「ふるえる程のしあわせが欲しい。それはどこにあるのかしら?」

昨日、自分のためだけに買った新しい服を着て、家を飛び出す。やっぱりまだ浮き足立っていてすこし小走り。危ない危ない、今日は盛大にこけてもユニクロのデニムが守ってはくれないとすこし速度を緩める。駅についてイヤホンを忘れてきたことに気づいたけど取りには帰らない。今日は何かをかき消すように聴く音楽は必要ない。

そうして向かった安野モヨコ展。

一本一本の線が、言葉が、登場人物たちの魂が。突き刺さって感動して、わたしは言葉を求めて漫画や本を読んだり、音楽を聴いたりしているのだなって。

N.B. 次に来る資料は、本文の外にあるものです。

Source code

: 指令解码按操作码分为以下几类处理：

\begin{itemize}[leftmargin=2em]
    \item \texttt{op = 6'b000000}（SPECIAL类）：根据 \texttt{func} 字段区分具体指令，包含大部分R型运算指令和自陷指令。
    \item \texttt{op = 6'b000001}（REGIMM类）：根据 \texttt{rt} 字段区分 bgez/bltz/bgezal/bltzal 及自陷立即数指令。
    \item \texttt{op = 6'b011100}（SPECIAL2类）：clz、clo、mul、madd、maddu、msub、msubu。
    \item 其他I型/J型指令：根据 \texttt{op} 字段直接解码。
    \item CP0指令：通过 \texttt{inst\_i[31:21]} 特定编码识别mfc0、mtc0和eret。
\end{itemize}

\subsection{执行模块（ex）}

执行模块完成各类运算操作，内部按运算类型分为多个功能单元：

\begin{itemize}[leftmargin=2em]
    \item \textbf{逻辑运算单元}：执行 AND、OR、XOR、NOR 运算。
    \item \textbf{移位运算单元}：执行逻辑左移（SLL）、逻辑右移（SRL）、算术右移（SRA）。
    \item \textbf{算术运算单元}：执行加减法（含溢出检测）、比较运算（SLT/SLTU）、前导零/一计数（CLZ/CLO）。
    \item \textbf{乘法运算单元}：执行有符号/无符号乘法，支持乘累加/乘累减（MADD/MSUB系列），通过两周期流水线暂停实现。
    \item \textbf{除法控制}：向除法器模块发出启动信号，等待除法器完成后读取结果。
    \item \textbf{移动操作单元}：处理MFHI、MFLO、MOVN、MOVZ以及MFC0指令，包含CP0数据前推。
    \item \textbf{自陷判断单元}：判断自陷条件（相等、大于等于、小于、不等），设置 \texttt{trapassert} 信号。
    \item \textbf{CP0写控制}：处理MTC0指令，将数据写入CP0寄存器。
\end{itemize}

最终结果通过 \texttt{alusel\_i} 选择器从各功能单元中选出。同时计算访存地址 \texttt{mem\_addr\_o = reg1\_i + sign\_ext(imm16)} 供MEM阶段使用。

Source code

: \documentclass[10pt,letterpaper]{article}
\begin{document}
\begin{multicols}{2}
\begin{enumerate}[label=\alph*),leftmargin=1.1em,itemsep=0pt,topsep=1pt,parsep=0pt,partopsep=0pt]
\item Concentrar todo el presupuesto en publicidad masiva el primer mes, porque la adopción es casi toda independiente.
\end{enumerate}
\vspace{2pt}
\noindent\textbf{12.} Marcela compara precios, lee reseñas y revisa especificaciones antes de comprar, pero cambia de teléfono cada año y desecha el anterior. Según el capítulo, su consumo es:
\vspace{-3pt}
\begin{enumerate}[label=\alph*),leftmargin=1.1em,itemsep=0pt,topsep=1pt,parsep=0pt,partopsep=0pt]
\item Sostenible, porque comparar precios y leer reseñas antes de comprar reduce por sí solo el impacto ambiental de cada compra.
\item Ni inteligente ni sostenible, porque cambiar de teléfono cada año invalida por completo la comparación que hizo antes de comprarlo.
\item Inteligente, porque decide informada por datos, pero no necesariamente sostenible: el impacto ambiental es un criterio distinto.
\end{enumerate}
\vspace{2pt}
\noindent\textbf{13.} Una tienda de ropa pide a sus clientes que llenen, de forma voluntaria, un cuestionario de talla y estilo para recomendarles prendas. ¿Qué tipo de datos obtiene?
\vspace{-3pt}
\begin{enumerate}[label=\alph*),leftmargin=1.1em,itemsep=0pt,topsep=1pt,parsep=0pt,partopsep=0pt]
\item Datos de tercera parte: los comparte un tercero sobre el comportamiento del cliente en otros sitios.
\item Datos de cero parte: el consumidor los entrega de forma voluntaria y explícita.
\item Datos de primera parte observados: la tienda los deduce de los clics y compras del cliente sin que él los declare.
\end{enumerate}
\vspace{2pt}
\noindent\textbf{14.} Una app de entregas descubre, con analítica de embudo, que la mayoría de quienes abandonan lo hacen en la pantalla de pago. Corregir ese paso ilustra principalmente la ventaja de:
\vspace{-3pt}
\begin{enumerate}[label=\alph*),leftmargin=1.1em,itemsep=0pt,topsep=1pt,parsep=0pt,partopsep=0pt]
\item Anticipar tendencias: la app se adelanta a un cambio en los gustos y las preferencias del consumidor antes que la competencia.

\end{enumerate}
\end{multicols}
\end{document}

「ふるえる程のしあわせが欲しい。それはどこにあるのかしら?」

等身大サイズの漫画からいまにも飛び出してきそうなカヨコ。ギャーギャー怒ったり泣きわめいたり、あたしの幸せはどこだどこだどこだーーーって次から次へと。たしかにそこに、そんな血の通ったカヨコがいて、そうやって生きてきたことを思い出したし、どれだけ打ちひしがれてもあたしの人生はあたしのものなんだったって。譲らねえぞって、誰のためにも生きてやらねえぞって、これはいったいなんの決心? なんのための宣言? ウンウン言いながら、京王線の流れる景色に目をやる。

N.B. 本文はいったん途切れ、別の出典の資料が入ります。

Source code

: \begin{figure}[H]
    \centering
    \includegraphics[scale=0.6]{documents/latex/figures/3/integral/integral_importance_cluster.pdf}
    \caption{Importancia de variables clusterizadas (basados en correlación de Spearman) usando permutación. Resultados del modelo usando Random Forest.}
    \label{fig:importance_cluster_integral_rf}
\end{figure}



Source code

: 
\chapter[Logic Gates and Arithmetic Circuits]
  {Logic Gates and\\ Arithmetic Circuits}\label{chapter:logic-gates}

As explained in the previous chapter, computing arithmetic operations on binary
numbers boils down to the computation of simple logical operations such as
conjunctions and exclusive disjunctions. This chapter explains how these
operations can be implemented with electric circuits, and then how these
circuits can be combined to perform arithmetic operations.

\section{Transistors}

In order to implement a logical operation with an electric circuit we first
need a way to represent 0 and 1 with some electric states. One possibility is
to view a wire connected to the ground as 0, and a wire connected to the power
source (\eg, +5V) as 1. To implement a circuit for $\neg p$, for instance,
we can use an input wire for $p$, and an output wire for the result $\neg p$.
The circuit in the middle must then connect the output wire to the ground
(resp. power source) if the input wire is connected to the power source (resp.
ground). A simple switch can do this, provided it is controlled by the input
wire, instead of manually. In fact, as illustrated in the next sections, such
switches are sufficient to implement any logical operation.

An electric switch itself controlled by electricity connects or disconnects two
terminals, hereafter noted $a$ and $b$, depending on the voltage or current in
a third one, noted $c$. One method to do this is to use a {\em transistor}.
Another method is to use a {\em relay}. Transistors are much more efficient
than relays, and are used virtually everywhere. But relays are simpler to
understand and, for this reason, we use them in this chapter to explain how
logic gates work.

帰ってきて、「中国行きのスロウ・ボート」を本棚から抜き取って読み返した。

“僕の放浪は地下鉄の車内やタクシーの後部座席で行われる。僕の冒険は歯科医の待合室や銀行の窓口で行われる。僕たちは何処にも行けるし、何処にも行けない。”

金沢の安西水丸展で買って、18きっぷを握りしめて読み耽ったことを思い出す。日本海側を行く鈍行の景色。いいのかこれで?まちがってないか? いいんだこれで、今はこのまま。この高まりに乗じて欲しかったお財布も買ってしまった。へへっ。先のことなんかどうでもいい、毎分毎秒、このまま潰えてもいい、そんな勢いで生きていたい。